English · Español

01 — RED + USE metrics¶

🇪🇸 RED mide el servicio (lo que ven los usuarios). USE mide el hierro (lo que el servicio sufre). Juntas son completas; por separado son ciegas. Para LLMs hay que añadir métricas específicas — slots del KV cache, profundidad de cola del batcher — que no caen limpiamente en ninguna de las dos.
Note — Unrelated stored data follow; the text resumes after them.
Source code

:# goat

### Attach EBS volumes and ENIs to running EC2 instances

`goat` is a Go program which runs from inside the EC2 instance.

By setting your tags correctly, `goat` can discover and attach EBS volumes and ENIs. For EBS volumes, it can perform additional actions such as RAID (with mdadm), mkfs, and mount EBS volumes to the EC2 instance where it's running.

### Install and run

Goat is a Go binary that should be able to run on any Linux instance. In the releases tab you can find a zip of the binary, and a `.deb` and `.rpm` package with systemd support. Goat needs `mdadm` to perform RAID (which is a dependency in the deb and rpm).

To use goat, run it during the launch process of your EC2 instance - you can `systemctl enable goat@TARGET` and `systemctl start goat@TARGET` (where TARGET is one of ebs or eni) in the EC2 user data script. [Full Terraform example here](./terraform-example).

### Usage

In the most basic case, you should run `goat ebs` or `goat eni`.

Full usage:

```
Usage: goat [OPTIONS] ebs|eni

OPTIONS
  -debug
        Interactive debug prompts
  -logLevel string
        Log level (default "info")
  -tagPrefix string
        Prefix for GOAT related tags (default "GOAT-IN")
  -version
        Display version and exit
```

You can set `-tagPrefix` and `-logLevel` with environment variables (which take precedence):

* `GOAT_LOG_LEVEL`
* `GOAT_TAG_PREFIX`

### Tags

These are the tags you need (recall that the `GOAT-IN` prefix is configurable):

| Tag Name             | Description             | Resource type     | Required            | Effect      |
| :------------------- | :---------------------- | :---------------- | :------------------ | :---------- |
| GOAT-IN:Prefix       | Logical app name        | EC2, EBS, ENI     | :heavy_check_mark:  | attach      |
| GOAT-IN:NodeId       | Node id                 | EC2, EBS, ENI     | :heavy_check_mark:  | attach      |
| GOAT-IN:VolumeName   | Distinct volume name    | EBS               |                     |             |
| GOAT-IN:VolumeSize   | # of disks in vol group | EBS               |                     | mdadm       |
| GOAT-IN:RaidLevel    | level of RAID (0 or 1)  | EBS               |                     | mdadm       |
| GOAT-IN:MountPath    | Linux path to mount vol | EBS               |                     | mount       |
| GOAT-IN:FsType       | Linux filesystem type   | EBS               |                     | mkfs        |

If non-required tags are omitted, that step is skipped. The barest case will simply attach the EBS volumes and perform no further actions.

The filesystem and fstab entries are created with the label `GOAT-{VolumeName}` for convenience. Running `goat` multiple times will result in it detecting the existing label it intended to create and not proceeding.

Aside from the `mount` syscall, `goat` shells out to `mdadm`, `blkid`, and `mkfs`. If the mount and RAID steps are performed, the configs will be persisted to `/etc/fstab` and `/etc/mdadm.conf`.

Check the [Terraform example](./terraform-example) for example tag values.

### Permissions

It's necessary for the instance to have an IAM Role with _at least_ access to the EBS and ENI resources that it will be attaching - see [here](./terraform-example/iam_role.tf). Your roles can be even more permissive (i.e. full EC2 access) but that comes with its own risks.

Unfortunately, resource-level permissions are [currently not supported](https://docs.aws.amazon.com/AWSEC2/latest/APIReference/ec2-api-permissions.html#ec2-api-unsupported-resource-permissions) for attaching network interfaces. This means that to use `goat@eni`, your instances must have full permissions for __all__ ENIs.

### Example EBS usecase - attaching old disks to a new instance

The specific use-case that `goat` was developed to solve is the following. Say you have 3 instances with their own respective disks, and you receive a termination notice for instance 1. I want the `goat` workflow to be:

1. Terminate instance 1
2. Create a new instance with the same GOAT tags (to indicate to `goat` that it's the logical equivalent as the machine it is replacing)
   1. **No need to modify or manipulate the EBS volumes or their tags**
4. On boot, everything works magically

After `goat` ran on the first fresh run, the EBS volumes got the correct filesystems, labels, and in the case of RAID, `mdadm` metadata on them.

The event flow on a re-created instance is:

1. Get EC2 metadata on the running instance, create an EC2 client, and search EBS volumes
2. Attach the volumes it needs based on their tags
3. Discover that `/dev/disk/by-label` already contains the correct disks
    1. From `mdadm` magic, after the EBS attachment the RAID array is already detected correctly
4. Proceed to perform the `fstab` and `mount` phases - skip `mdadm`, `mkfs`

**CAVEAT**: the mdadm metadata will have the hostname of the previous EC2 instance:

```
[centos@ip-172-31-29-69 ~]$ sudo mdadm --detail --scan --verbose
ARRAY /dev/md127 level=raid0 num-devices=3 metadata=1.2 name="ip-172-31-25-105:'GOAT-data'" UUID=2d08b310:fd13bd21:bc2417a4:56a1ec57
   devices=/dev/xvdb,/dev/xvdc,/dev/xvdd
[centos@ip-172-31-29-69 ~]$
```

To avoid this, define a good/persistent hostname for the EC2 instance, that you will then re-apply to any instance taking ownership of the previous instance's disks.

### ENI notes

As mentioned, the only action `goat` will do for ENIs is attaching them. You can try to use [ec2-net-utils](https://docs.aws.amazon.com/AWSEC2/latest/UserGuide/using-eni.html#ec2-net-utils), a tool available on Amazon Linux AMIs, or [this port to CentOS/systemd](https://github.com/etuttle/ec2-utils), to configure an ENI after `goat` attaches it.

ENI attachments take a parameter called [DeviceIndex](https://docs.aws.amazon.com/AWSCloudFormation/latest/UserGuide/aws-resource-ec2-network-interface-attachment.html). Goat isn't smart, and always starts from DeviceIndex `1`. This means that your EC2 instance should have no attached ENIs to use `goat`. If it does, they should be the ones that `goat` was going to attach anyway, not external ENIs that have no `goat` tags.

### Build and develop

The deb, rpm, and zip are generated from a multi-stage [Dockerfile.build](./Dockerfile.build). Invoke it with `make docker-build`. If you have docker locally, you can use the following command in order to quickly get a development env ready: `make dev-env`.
There are two metric philosophies that dominate operational monitoring, and they were developed independently:

RED (Tom Wilkie, Weaveworks, ~2015) for services — rates, errors, durations.
USE (Brendan Gregg, Netflix, ~2013) for resources — utilization, saturation, errors.
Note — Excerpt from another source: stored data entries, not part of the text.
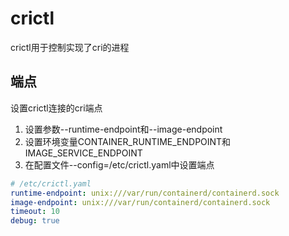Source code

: # crictl
crictl用于控制实现了cri的进程

## 端点
设置crictl连接的cri端点
1. 设置参数--runtime-endpoint和--image-endpoint
2. 设置环境变量CONTAINER_RUNTIME_ENDPOINT和IMAGE_SERVICE_ENDPOINT
3. 在配置文件--config=/etc/crictl.yaml中设置端点
```yaml
# /etc/crictl.yaml
runtime-endpoint: unix:///var/run/containerd/containerd.sock
image-endpoint: unix:///var/run/containerd/containerd.sock
timeout: 10
debug: true
```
They are complementary. RED tells you what the user sees. USE tells you what's pushing back from the hardware. A mature observability story uses both. This page derives each, fits them to LLM serving, and lists the LLM-specific metrics that live on top.

RED¶

For each service (HTTP handler, gRPC method, internal queue), record three time series:

Letter	Metric	Units	Prometheus type
R	Rate	requests / second	counter (rated via `rate()`)
E	Errors	errors / second, broken out by status	counter
D	Duration	latency distribution	histogram

Why these three? Because together they characterize a service the way a SLO does: "99% of requests succeed in under T seconds."
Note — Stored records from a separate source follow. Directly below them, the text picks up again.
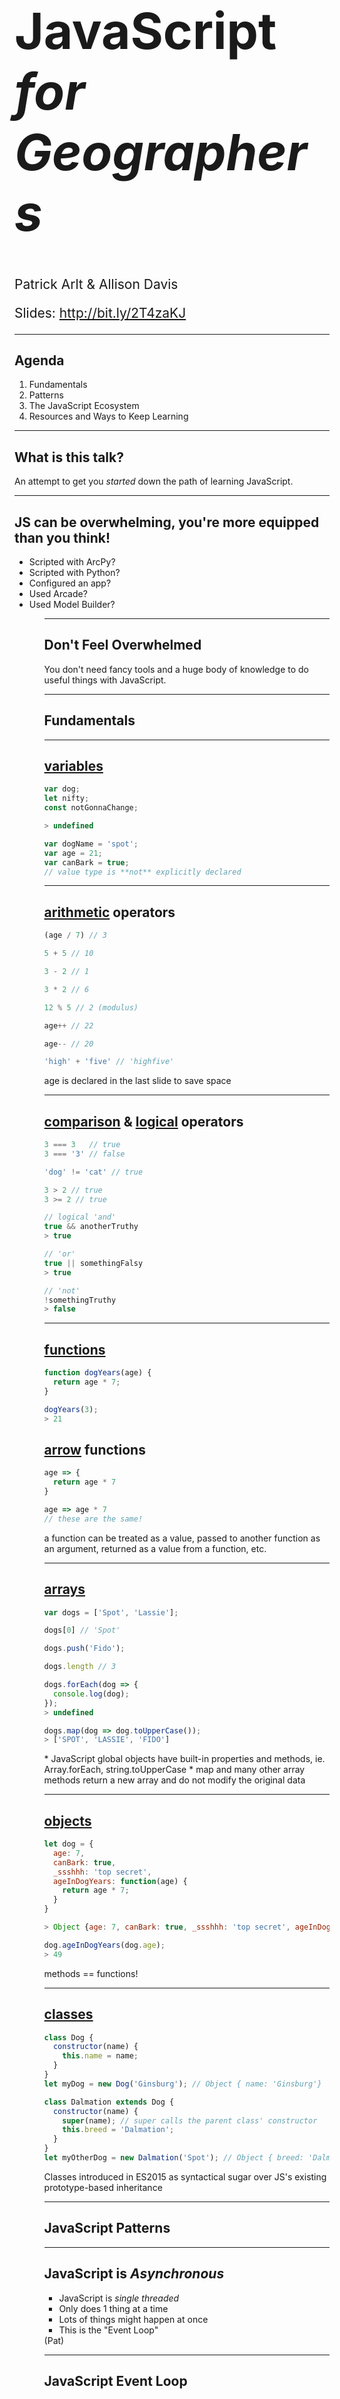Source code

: <!-- outline

Intro (4 minutes, Pat)
  * what this talk is and isn't (pat)
  * dont be overwhelmed (pat)
  * you are technically minded enough to learn this
  * JavaScript is fun (and useful!) - Pat?

Fundamentals (12 minutes)
  variables, operators, arrays, functions, objects, classes (12 minutes, Allison)

Patterns (27 minutes)
  Async, callbacks, promises (10 minutes, Pat)
  Closures (2 minutes, Pat)

  The DOM and Browser Development (5 minutes, Allison)
  Modules (5 minutes, Allison)
  Walk through chaining promises JS API sample (5 minutes, Allison)

The JavaScript Ecosystem (6-8 minutes)
  Language, tools, frameworks
  A note about ES 2015
  “Opinions” About JavaScript/JS Fatigue

Resources/Keep Learning (9 minutes)
  Resources - tools and helpers (Local Dev Environment/protoyping tools (2 minutes, Allison))
  Resources to Keep Learning (2 minutes, Allison)

Questions/take our workshop survey

****
https://twitter.com/hoverbird/status/750826785781063680
https://twitter.com/thomasfuchs/status/708675139253174273?lang=en

how can we help GIS folks identify?

variables pointing at something else - red exclamation points in .MXDs
strings, integers, booleans - datatypes for feature class attribute columns
conditional operators = field calculator / definition expressions

functions accepting arguments - gp tools with input parameters
asynchronous = background geoprocessing

project dependencies - ArcMap license level? (yuck)
dev Environment
  ArcMap
  ArcCatalog
  online documentation

opinions - GIS folks definitely know about those
 which projection is the best?
 back in the day

-->

<!-- .slide: data-background="../template/img/2019/devsummit/bg-1.png" -->

<!--div style="margin: auto; padding-top: 50px; padding-bottom: 50px; width: 80%; background: rgba(30,30,30,0.9)"/-->

<h1 style="text-align: left; font-size: 80px;"><b>JavaScript</b> <i>for Geographers</i></h1>
    <p style="text-align: left; font-size: 1.5em;">Patrick Arlt &amp; Allison Davis</p>
    <p style="text-align: left; font-size: 1.5em;">Slides: <a href="http://bit.ly/2T4zaKJ">http://bit.ly/2T4zaKJ</a>

---

<!-- .slide: data-background="../template/img/2019/devsummit/bg-2.png" -->

## Agenda

1. Fundamentals
2. <span style="white-space: nowrap;">Patterns</span>
3. The JavaScript Ecosystem
4. Resources and Ways to Keep Learning

---


<!-- .slide: data-background="../template/img/2019/devsummit/bg-3.png" -->

## What is this talk?

An attempt to get you _started_ down the path of learning JavaScript.

---

<!-- .slide: data-background="../template/img/2019/devsummit/bg-2.png" -->

## JS can be overwhelming, you're more equipped than you think!

<ul>
  <li class="fragment">Scripted with ArcPy?</li>
  <li class="fragment">Scripted with Python?</li>
  <li class="fragment">Configured an app?</li>
  <li class="fragment">Used Arcade?</li>
  <li class="fragment">Used Model Builder?</li>
<ul>

---

<!-- .slide: data-background="../template/img/2019/devsummit/bg-2.png" -->

## Don't Feel Overwhelmed

You don't need fancy tools and a huge body of knowledge to do useful things with JavaScript.

---

<!-- .slide: data-background="../template/img/2019/devsummit/bg-4.png" -->

## Fundamentals

---

<!-- .slide: data-background="../template/img/2019/devsummit/bg-2.png" -->

## [variables](https://developer.mozilla.org/en-US/docs/Web/JavaScript/Reference/Statements/var)

```js
var dog;
let nifty;
const notGonnaChange;

> undefined

var dogName = 'spot';
var age = 21;
var canBark = true;
// value type is **not** explicitly declared

```

<aside class="notes">

</aside>

---

<!-- .slide: data-background="../template/img/2019/devsummit/bg-2.png" -->

## [arithmetic](https://developer.mozilla.org/en-US/docs/Web/JavaScript/Reference/Operators/Arithmetic_Operators) operators

```js
(age / 7) // 3

5 + 5 // 10

3 - 2 // 1

3 * 2 // 6

12 % 5 // 2 (modulus)

age++ // 22

age-- // 20

'high' + 'five' // 'highfive'

```

<aside class="notes">
  age is declared in the last slide to save space
</aside>

---


<!-- .slide: data-background="../template/img/2019/devsummit/bg-2.png" -->

## [comparison](https://developer.mozilla.org/en-US/docs/Web/JavaScript/Reference/Operators/Comparison_Operators) & [logical](https://developer.mozilla.org/en-US/docs/Web/JavaScript/Reference/Operators/Logical_Operators) operators

```js
3 === 3   // true
3 === '3' // false

'dog' != 'cat' // true

3 > 2 // true
3 >= 2 // true

// logical 'and'
true && anotherTruthy
> true

// 'or'
true || somethingFalsy
> true

// 'not'
!somethingTruthy
> false
```

<aside class="notes">
</aside>

---

<!-- .slide: data-background="../template/img/2019/devsummit/bg-2.png" -->

## [functions](https://developer.mozilla.org/en-US/docs/Web/JavaScript/Guide/Functions)

```js
function dogYears(age) {
  return age * 7;
}

dogYears(3);
> 21
```

## [arrow](https://developer.mozilla.org/en-US/docs/Web/JavaScript/Reference/Functions/Arrow_functions) functions
```js
age => {
  return age * 7
}

age => age * 7
// these are the same!
```
<aside class="notes">
a function can be treated as a value, passed to another function as an argument, returned as a value from a function, etc.
</aside>

---


<!-- .slide: data-background="../template/img/2019/devsummit/bg-2.png" -->

## [arrays](https://developer.mozilla.org/en-US/docs/Web/JavaScript/Reference/Global_Objects/Array)
```js
var dogs = ['Spot', 'Lassie'];

dogs[0] // 'Spot'

dogs.push('Fido');

dogs.length // 3

dogs.forEach(dog => {
  console.log(dog);
});
> undefined

dogs.map(dog => dog.toUpperCase());
> ['SPOT', 'LASSIE', 'FIDO']
```

<aside class="notes">
* JavaScript global objects have built-in properties and methods, ie. Array.forEach, string.toUpperCase
* map and many other array methods return a new array and do not modify the original data
</aside>

---

<!-- .slide: data-background="../template/img/2019/devsummit/bg-2.png" -->

## [objects](https://developer.mozilla.org/en-US/docs/Web/JavaScript/Guide/Working_with_Objects)

```js
let dog = {
  age: 7,
  canBark: true,
  _ssshhh: 'top secret',
  ageInDogYears: function(age) {
    return age * 7;
  }
}

> Object {age: 7, canBark: true, _ssshhh: 'top secret', ageInDogYears: ageInDogYears() }

dog.ageInDogYears(dog.age);
> 49
```
<aside class="notes">
  methods == functions!
</aside>

---


<!-- .slide: data-background="../template/img/2019/devsummit/bg-2.png" -->

## [classes](https://developer.mozilla.org/en-US/docs/Web/JavaScript/Reference/Classes)

```js
class Dog {
  constructor(name) {
    this.name = name;
  }
}
let myDog = new Dog('Ginsburg'); // Object { name: 'Ginsburg'}

class Dalmation extends Dog {
  constructor(name) {
    super(name); // super calls the parent class' constructor
    this.breed = 'Dalmation';
  }
}
let myOtherDog = new Dalmation('Spot'); // Object { breed: 'Dalmation', name: 'Spot'}
```

<aside class="notes">
Classes introduced in ES2015 as syntactical sugar over JS's existing prototype-based inheritance
</aside>

---


<!-- .slide: data-background="../template/img/2019/devsummit/bg-4.png" -->

## JavaScript Patterns

---

<!-- .slide: data-background="../template/img/2019/devsummit/bg-2.png" -->

## JavaScript is _Asynchronous_

* JavaScript is _single threaded_
* Only does 1 thing at a time
* Lots of things might happen at once
* This is the "Event Loop"

<aside class="notes">
  (Pat)
</aside>

---

<!-- .slide: data-background="../template/img/2019/devsummit/bg-2.png" -->

## JavaScript Event Loop

1. Executes one function at a time
2. <span style="white-space: nowrap;">Run the entire function</span>
3. Start the next function

[Demo](http://jsbin.com/bezusuk/edit?js,console)

<aside class="notes">
  (Pat)
</aside>

---

<!-- .slide: data-background="../template/img/2019/devsummit/bg-2.png" -->

## Callbacks

```html
<button id="button">Click Me!</button>
```

```js
let button = document.getElementById('button');

button.addEventListener('click', function () {
  console.log('The button was clicked');
});
```

Callback are functions that are run _later_ when things happen.

<aside class="notes">
  (Pat)
</aside>

---

<!-- .slide: data-background="../template/img/2019/devsummit/bg-2.png" -->

## Promises

```js
let user = fetch('https://randomuser.me/api/')
  .then(processResponse)
  .then(doSomethingWithUser)
  .catch(anyErrors);

function processResponse (response) {
  return response.json();
}

function doSomethingWithUser (user) {
  console.log(user); // prints a bunch of user info
}

function anyErrors (error) {
  console.error('what have you done!', error);
}
```

Promises represent a future value that will be "resolved".

_I `Promise` to be a useful value in the future._

[Demo](http://jsbin.com/qisiki/edit?js,console)

<aside class="notes">
  (Pat)
</aside>

---

<!-- .slide: data-background="../template/img/2019/devsummit/bg-2.png" -->

## Function Scope

```
var prefix = 'Hello';

function go () {
  var suffix = "World!"
  console.log(prefix + " " + suffix); // "Hello World"
}

go();

console.log(suffix); // undefined
```

Functions remember the variables around them, this is referred to as "lexical scope".

<aside class="notes">
  (Pat)
</aside>

---

<!-- .slide: data-background="../template/img/2019/devsummit/bg-2.png" -->

## The [DOM](https://developer.mozilla.org/en-US/docs/Web/API/Document_Object_Model)

* select elements (HTML tags)
* listen for events
* change elements

``` js
console.log(value); // prints value to js console
debugger; // pauses application code 
```

[Demo](https://stackblitz.com/edit/js-5dkvb8)




<aside class="notes">
For debugging:
  * `console.log` - print things to the console
  * `debugger` - stops the application so you can look around

  Note - demo is initially missing several name attrs for debugging demo
  Debugger statement is not working in Firefox suddenly; demo setting a breakpoint

  Old demo urls:
  Start: http://jsbin.com/qojodez/edit?html,js,output
  Finish: http://jsbin.com/viconot/edit?html,js,output

</aside>

---



<!-- .slide: data-background="../template/img/2019/devsummit/bg-2.png" -->

## Sharing JavaScript

As applications grow, divide code into different files to stay organized. For small apps, you can just use `<script>` tags.
``` html
<!-- Add script tags at the bottom of index.html before </body>-->
<script src="/alert.js"></script>
<script src="/form.js"></script>
```
``` js
// alert.js file
var alert = "alert!"
```
``` js
// form.js file
var form = document.getElementById("form");

form.addEventListener("submit", (event) => {
  console.log(alert); // this will work thanks to global scope
});
```
[View full example](https://glitch.com/edit/#!/all-the-scripts)

<aside class="notes">
(Allison)
</aside>

---

<!-- .slide: data-background="../template/img/2019/devsummit/bg-2.png" -->

## [JavaScript Modules](https://developer.mozilla.org/en-US/docs/Web/JavaScript/Reference/Statements/import)

```
import { something } from 'some-module';
```

This is the future: as you learn JavaScript, you will encounter this more often.
[Demo](https://stackblitz.com/edit/js-7duku9)

<aside class="notes">
Basic import support is available in all browsers except IE
Dynamic import catching up fast

(Allison)

</aside>

---

<!-- .slide: data-background="../template/img/2019/devsummit/bg-2.png" -->

## AMD Modules (JS API)

```
require([
  "esri/Map",
  "esri/views/MapView",
], function (Map, MapView) {
  // Map and MapView have been loaded!
});
```

`require` is a fancy way of adding `<script>` tags to load code on demand.
[Demo](https://jsbin.com/hococib/edit?html,js,output)

<aside class="notes">
  (Allison)
</aside>

---

<!-- .slide: data-background="../template/img/2019/devsummit/bg-2.png" -->

## Putting the pieces together

* [Chaining Promises JS API Sample](https://developers.arcgis.com/javascript/latest/sample-code/sandbox/index.html?sample=chaining-promises)

<aside class="notes">
  Step through above JSAPI sample (Allison)
  - point out instances of what we've covered so far
</aside>

---

<!-- .slide: data-background="../template/img/2019/devsummit/bg-6.png" -->

## The JavaScript Ecosystem

---

<!-- .slide: data-background="../template/img/2019/devsummit/bg-2.png" -->

## The JavaScript Language

JavaScript (the language) updates every year.

2015 had LOADS of new features and established most of modern JavaScript.

<aside class="notes">
  (Pat)
</aside>

---

<!-- .slide: data-background="../template/img/2019/devsummit/bg-2.png" -->

## Build tools, bundlers, and frameworks

* Modules - formats for splitting up and sharing code
* Compilers - Transform JS > JS, add features to JS
* Bundlers - Combine modules and other assets
* Frameworks - Architecture and structure for large apps/teams

<aside class="notes">
  Link to these page or tutorials about how to use them. (Pat)
</aside>

---

<!-- .slide: data-background="../template/img/2019/devsummit/bg-2.png" -->

## Build tools, bundlers, and frameworks

* Modules <span class="fragment">- AMD</span> <span class="fragment">, JS Modules</span>
* Compilers <span class="fragment">- TypeScript</span>
* Bundlers <span class="fragment">- WebPack</span>
* Frameworks <span class="fragment">- React</span> <span class="fragment">, Angular</span> <span class="fragment">, Vue</span> <span class="fragment">, Ember</span> <span class="fragment">, Dojo</span>

<aside class="notes">
  Link to these page or tutorials about how to use them. (Pat)
</aside>

---

<!-- .slide: data-background="../template/img/2019/devsummit/bg-2.png" -->

## Node JS and NPM

* Node JS - Run JavaScript on a server or desktop computer. Build web servers, APIs and CLI tools
* NPM - Package manager and distribution system for JS Modules. Analogus to Pip or Conda in Python.

[Learn Node JS at NodeSchool](https://nodeschool.io/)

<aside class="notes">
  (Pat)
</aside>

---

<!-- .slide: data-background="../template/img/2019/devsummit/bg-2.png" -->

## Some people have "opinions" about JavaScript

Many JavaScript developers have **very** strong opinions about JavaScript.

* Which framework you *should* use
* Which build tool is *the best*
* The *only* way to do _________ is&hellip;

<p class="fragment"></p>

<aside class="notes">
  (Pat)
</aside>

---

<!-- .slide: data-background="../template/img/2019/devsummit/bg-2.png" -->

## JavaScript Fatigue

> Look, it’s easy. Code everything in Typescript. All modules that use Fetch compile them to target ES6, transpile them with Babel on a stage-3 preset, and load them with SystemJS. If you don’t have Fetch, polyfill it, or use Bluebird, Request or Axios, and handle all your promises with await.

> We have very different definitions of easy.

[How it feels to learn JavaScript in ~~2016~~, ~~2017~~, ~~2018~~, 2019](https://hackernoon.com/how-it-feels-to-learn-javascript-in-2016-d3a717dd577f#.sl06jvo9z)

<aside class="notes">
  (Pat)
</aside>

---

<!-- .slide: data-background="../template/img/2019/devsummit/bg-2.png" -->

## the JavaScript ecosystem

You don't know what you don't know.

<p class="fragment">and that is great.</p>

<aside class="notes">
  Link to these page or tutorials about how to use them. (Pat)
</aside>

---

<!-- .slide: data-background="../template/img/2019/devsummit/bg-2.png" -->

## Fight JavaScript Fatigue

* The JS API is MORE then enough for simple mapping apps
* Many configurable apps and storymaps are built without frameworks or excessive tools
* Add tools when you **KNOW** you will benefit from using them
* Too many tools === Lots of complexity to manage
* Don't touch tools until you feel limited by your current approach

<aside class="notes">
  (Pat)
</aside>

---

<!-- .slide: data-background="../template/img/2019/devsummit/bg-2.png" -->

## Development tools

* Set up your local dev environment: [Do I have a web server running?](https://gist.github.com/jgravois/5e73b56fa7756fd00b89)
* Prototype with [CodePen](https://codepen.io), [JSBin](https://jsbin.com) or [StackBlitz](https://stackblitz.com/)
* [Visual Studio Code](https://code.visualstudio.com/)
* [Chrome Developer Tools](https://developers.google.com/web/tools/chrome-devtools/javascript/)
* [ArcGIS JS CLI](https://github.com/Esri/arcgis-js-cli)

<aside class="notes">
(Allison)
</aside>

---

<!-- .slide: data-background="../template/img/2019/devsummit/bg-2.png" -->

## Keep learning

* [ArcGIS DevLabs](https://developers.arcgis.com/labs/?product=JavaScript&topic=any)
* [MDN: Learn web development](https://developer.mozilla.org/en-US/docs/Learn)
* [MDN: JavaScript](https://developer.mozilla.org/en-US/docs/Web/JavaScript/Guide)
* [Eloquent JavaScript](http://eloquentjavascript.net/)
* [You Don't Know JS](https://github.com/getify/You-Dont-Know-JS)
* [JavaScript 30](https://javascript30.com/)
* [NodeSchool](https://nodeschool.io/)
* [Command Line Power User](https://commandlinepoweruser.com/)
* [Front End Handbook](https://frontendmasters.com/books/front-end-handbook/2018/)

<aside class="notes">
(Allison)
</aside>

---

<!-- .slide: data-background="../template/img/2019/devsummit/bg-esri.png" -->

<br><br><br><br><br><br>

Slides at http://bit.ly/2T4zaKJ

---

<!-- .slide: data-background="../template/img/2019/devsummit/bg-rating.png" -->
Rate alone tells you load; without errors, you don't know if load broke the service.
Errors alone tell you brokenness; without rate, you don't know if it's bad-input or bad-service.
Duration alone tells you slowness; without rate and errors, you don't know if slow + few succeeded > fast + all failed.

RED for LLM serving¶

For the Phase 33 server, RED instantiates as:

Rate. http_requests_total{endpoint, method, status} — Prometheus counter. PromQL: rate(http_requests_total[1m]) gives RPS.
Errors. Already in the same counter — filter by status="5xx". Separate counter llm_generation_errors_total{reason} for application errors (e.g., prompt_too_long, kv_cache_full).
Duration. Two histograms:
request_duration_seconds — end-to-end (HTTP-in to HTTP-out).
time_to_first_token_seconds (TTFT) — the LLM-specific one. Distinguishes "user is staring at a blank screen" from "user is reading the response".

Bucket choice matters. For LLMs:

buckets = (0.05, 0.1, 0.25, 0.5, 1, 2, 5, 10, 20, 30, 60, 120, float("inf"))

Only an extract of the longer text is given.